If the health maintenance organization fails to submit a plan within 30 days of the office’s order or submits a plan which is insufficient to correct the health maintenance organization’s financial condition, the office may order the health maintenance organization to implement one or more of the corrective actions listed in this subsection.

(4) The office shall, in its order suspending the authority of a health maintenance organization to enroll new subscribers, specify the period during which the suspension is to be in effect and the conditions, if any, which must be met by the health maintenance organization prior to reinstatement of its authority to enroll new subscribers. The order of suspension is subject to rescission or modification by further order of the office prior to the expiration of the suspension period. Reinstatement shall not be made unless requested by the health maintenance organization; however, the office shall not grant reinstatement if it finds that the circumstances for which the suspension occurred still exist or are likely to recur.

(5) The commission shall adopt rules establishing an actuarially sound medical loss ratio for Medicaid. In determining the appropriate medical loss ratio, the commission shall consider factors, including but not limited to, plan age, plan structure, geographic service area, product mix, provider network, medical inflation, provider services, other professional services, out of network referrals and expenditures, in and out of network emergency room expenditures, inpatient expenditures, other medical expenditures, incentive pool adjustments, copayments, coordination of benefits, subrogation, and any other expenses associated with the delivery of medical benefits. The commission shall utilize assistance from the Agency for Health Care Administration, the State University System, an independent actuary, and representatives from health maintenance organizations in developing the rule for appropriate medical loss ratios.

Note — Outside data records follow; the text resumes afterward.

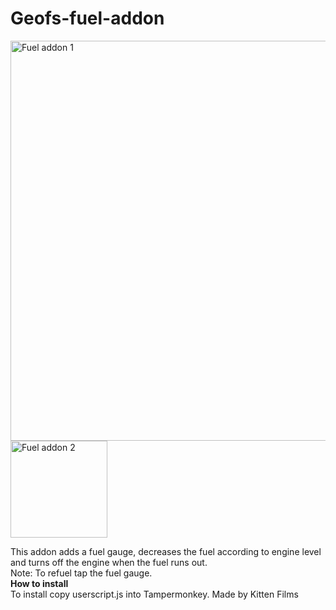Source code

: # Geofs-fuel-addon
<img width="640" alt="Fuel addon 1" src="https://github.com/user-attachments/assets/1f2c28a1-6d5a-4763-a9ac-f17df05c664a" /><br>
<img width="155" alt="Fuel addon 2" src="https://github.com/user-attachments/assets/421e7177-5f57-4c45-906a-8217773a5595" />

This addon adds a fuel gauge, decreases the fuel according to engine level and turns off the engine when the fuel runs out.<br>
Note: To refuel tap the fuel gauge.<br>
**How to install**<br>
To install copy userscript.js into Tampermonkey. Made by Kitten Films<br>
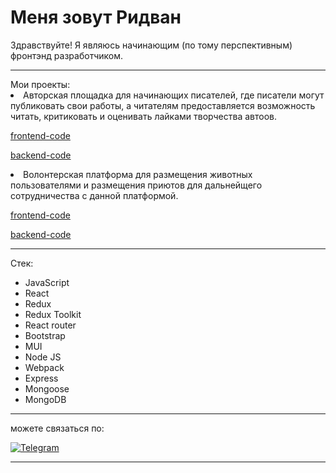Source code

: <h1>Меня зовут Ридван</h1> 
Здравствуйте! Я являюсь начинающим (по тому перспективным) фронтэнд разработчиком.

<hr>
Мои проекты:

<li>Авторская площадка для начинающих писателей, где писатели могут публиковать свои работы, а читателям предоставляется возможность читать, критиковать и оценивать лайками творчества автоов.</li>

[frontend-code](https://github.com/Ridvan333/wattpad-frontend)

[backend-code](https://github.com/Ridvan333/wattpad-backend)


<li>Волонтерская платформа для размещения животных пользователями и размещения приютов для дальнейщего сотрудничества с данной платформой.</li>

[frontend-code](https://github.com/Ridvan333/second-life)

[backend-code](https://github.com/Ridvan333/second-life-back)

<hr>
Стек:

- JavaScript
- React
- Redux
- Redux Toolkit
- React router
- Bootstrap
- MUI
- Node JS
- Webpack
- Express
- Mongoose
- MongoDB

<hr>
<p>
можете связаться по:
</p>

[![Telegram](https://img.shields.io/badge/Telegram-111111?style=for-the-badge&logo=telegram)](https://t.me/Ridvan333)
<hr>

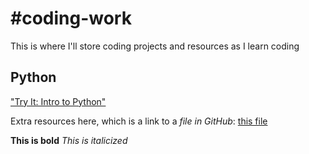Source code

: # #coding-work
This is where I'll store coding projects and resources as I learn coding
## Python
["Try It: Intro to Python"](https://www.edx.org/course/intro-python) 

Extra resources here, which is a link to a *file in GitHub*: [this file](my-first-repo/python_coding_resources.md)

**This is bold** *This is italicized*

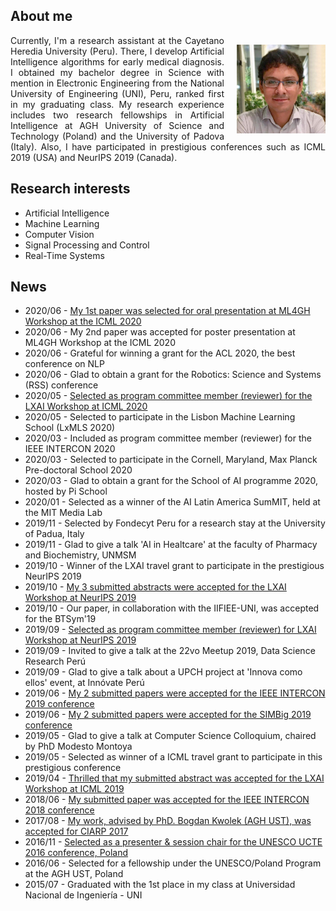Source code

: <h2>About me</h2>
<p>
<img style="float: right; margin: 15px 0px 10px 20px;" src="/dennishnf-photo.jpg" alt="90" width="142" height="142" /> 
<p align="justify" style="text-indent:0"> 
<!-- <img style="float: left; margin: 15px 20px 10px 0px;" src="/dennishnf-photo.jpg" alt="90" width="142" height="142" /> 
<p align="justify" style="text-indent:0"> -->
Currently, I'm a research assistant at the Cayetano Heredia University (Peru). There, I develop Artificial Intelligence algorithms for early medical diagnosis. I obtained my bachelor degree in Science with mention in Electronic Engineering from the National University of Engineering (UNI), Peru, ranked first in my graduating class. My research experience includes two research fellowships in Artificial Intelligence at AGH University of Science and Technology (Poland) and the University of Padova (Italy). Also, I have participated in prestigious conferences such as ICML 2019 (USA) and NeurIPS 2019 (Canada).
</p>
</p>
<h2>Research interests</h2>
<p>
<ul>
<li>Artificial Intelligence</li>
<li>Machine Learning</li>
<li>Computer Vision</li>
<li>Signal Processing and Control</li>
<li>Real-Time Systems</li>
</ul>
</p>
<h2>News</h2>
<p>
<ul>

<li>2020/06 - <a href="https://mlforglobalhealth.org/schedule/">
My 1st paper was selected for oral presentation at ML4GH Workshop at the ICML 2020</a></li>

<li>2020/06 - My 2nd paper was accepted for poster presentation at ML4GH Workshop at the ICML 2020</li>

<li>2020/06 - Grateful for winning a grant for the ACL 2020, the best conference on NLP</li>

<li>2020/06 - Glad to obtain a grant for the Robotics: Science and Systems (RSS) conference</li>

<li>2020/05 - <a href="https://www.latinxinai.org/icml-2020#workshop-org">
Selected as program committee member (reviewer) for the LXAI Workshop at ICML 2020</a></li>

<li>2020/05 - Selected to participate in the Lisbon Machine Learning School (LxMLS 2020)</li>

<li>2020/03 - Included as program committee member (reviewer) for the IEEE INTERCON 2020</li>

<li>2020/03 - Selected to participate in the Cornell, Maryland, Max Planck Pre-doctoral School 2020</li>

<li>2020/03 - Glad to obtain a grant for the School of AI programme 2020, hosted by Pi School</li>

<li>2020/01 - Selected as a winner of the AI Latin America SumMIT, held at the MIT Media Lab</li>

<li>2019/11 - Selected by Fondecyt Peru for a research stay at the University of Padua, Italy</li>

<li>2019/11 - Glad to give a talk 'AI in Healtcare' at the faculty of Pharmacy and Biochemistry, UNMSM</li>

<li>2019/10 - Winner of the LXAI travel grant to participate in the prestigious NeurIPS 2019</li>

<li>2019/10 - <a href="https://www.latinxinai.org/neurips-2019-presenters">
My 3 submitted abstracts were accepted for the LXAI Workshop at NeurIPS 2019</a></li>

<li>2019/10 - Our paper, in collaboration with the IIFIEE-UNI, was accepted for the BTSym'19</li>

<li>2019/09 - <a href="https://www.latinxinai.org/neurips-2019#nips-org">
Selected as program committee member (reviewer) for LXAI Workshop at NeurIPS 2019</a></li>

<li>2019/09 - Invited to give a talk at the 22vo Meetup 2019, Data Science Research Perú</li>

<li>2019/09 - Glad to give a talk about a UPCH project at 'Innova como ellos' event, at Innóvate Perú</li>

<li>2019/06 - <a href="https://ieeexplore.ieee.org/xpl/conhome/8846111/proceeding">
My 2 submitted papers were accepted for the IEEE INTERCON 2019 conference</a></li>

<li>2019/06 - <a href="https://simbig.org/SIMBig2019/en/program.html">
My 2 submitted papers were accepted for the SIMBig 2019 conference</a></li>

<li>2019/05 - Glad to give a talk at Computer Science Colloquium, chaired by PhD Modesto Montoya</li>

<li>2019/05 - Selected as winner of a ICML travel grant to participate in this prestigious conference</li>

<li>2019/04 - <a href="https://www.latinxinai.org/icml-2019-presenters">
Thrilled that my submitted abstract was accepted for the LXAI Workshop at ICML 2019</a></li>

<li>2018/06 - <a href="https://ieeexplore.ieee.org/xpl/conhome/8484861/proceeding">
My submitted paper was accepted for the IEEE INTERCON 2018 conference</a></li>

<li>2017/08 - <a href="https://dblp.org/db/conf/ciarp/ciarp2017.html">
My work, advised by PhD. Bogdan Kwolek (AGH UST), was accepted for CIARP 2017</a></li>

<li>2016/11 - <a href="http://www.unesco.agh.edu.pl/fileadmin/default/templates/css/j/unesco/system/program_UCTE_2016_v12_2016_12_06x.pdf">
Selected as a presenter & session chair for the UNESCO UCTE 2016 conference, Poland</a></li>

<li>2016/06 - Selected for a fellowship under the UNESCO/Poland Program at the AGH UST, Poland</li>

<li>2015/07 - Graduated with the 1st place in my class at Universidad Nacional de Ingeniería - UNI</li>

</ul>
</p>
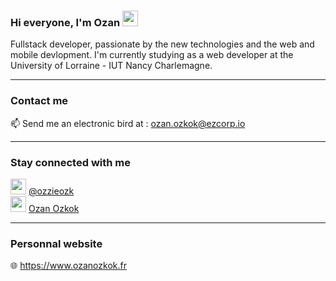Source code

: ### Hi everyone, I'm Ozan <img src="https://user-images.githubusercontent.com/1303154/88677602-1635ba80-d120-11ea-84d8-d263ba5fc3c0.gif" width="25" height="25"/>

Fullstack developer, passionate by the new technologies and the web and mobile devlopment.
I'm currently studying as a web developer at the University of Lorraine - IUT Nancy Charlemagne.

<hr>

### Contact me 

📫 Send me an electronic bird at : ozan.ozkok@ezcorp.io

<hr>

### Stay connected with me

<img src="https://github.githubassets.com/images/modules/logos_page/GitHub-Mark.png" width="25" height="25"/> <a href="https://github.com/ozzieozk">@ozzieozk</a>
<br>
<img src="https://cdn0.iconfinder.com/data/icons/flat-social-media-icons-set-round-style-1/550/linkedin-512.png" width="25" height="25"/> <a href="https://www.linkedin.com/in/ozan-ozkok-990164150/">Ozan Ozkok</a>

<hr>

### Personnal website
🌐 https://www.ozanozkok.fr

(6) The office shall calculate and publish at least annually the medical loss ratios of all licensed health maintenance organizations. The publication shall include an explanation of what the medical loss ratio means and shall disclose that the medical loss ratio is not a direct reflection of quality, but must be looked at along with patient satisfaction and other standards that define quality.

History.—s. 7, ch. 72-264; s. 3, ch. 76-168; s. 1, ch. 77-457; ss. 2, 3, ch. 81-318; ss. 784, 804, 809(1st), ch. 82-243; s. 5, ch. 83-198; s. 6, ch. 84-313; s. 6, ch. 87-236; s. 7, ch. 88-388; ss. 115, 187, 188, ch. 91-108; s. 4, ch. 91-429; s. 43, ch. 95-211; s. 19, ch. 96-199; s. 265, ch. 99-8; s. 2, ch. 2000-155; s. 1564, ch. 2003-261.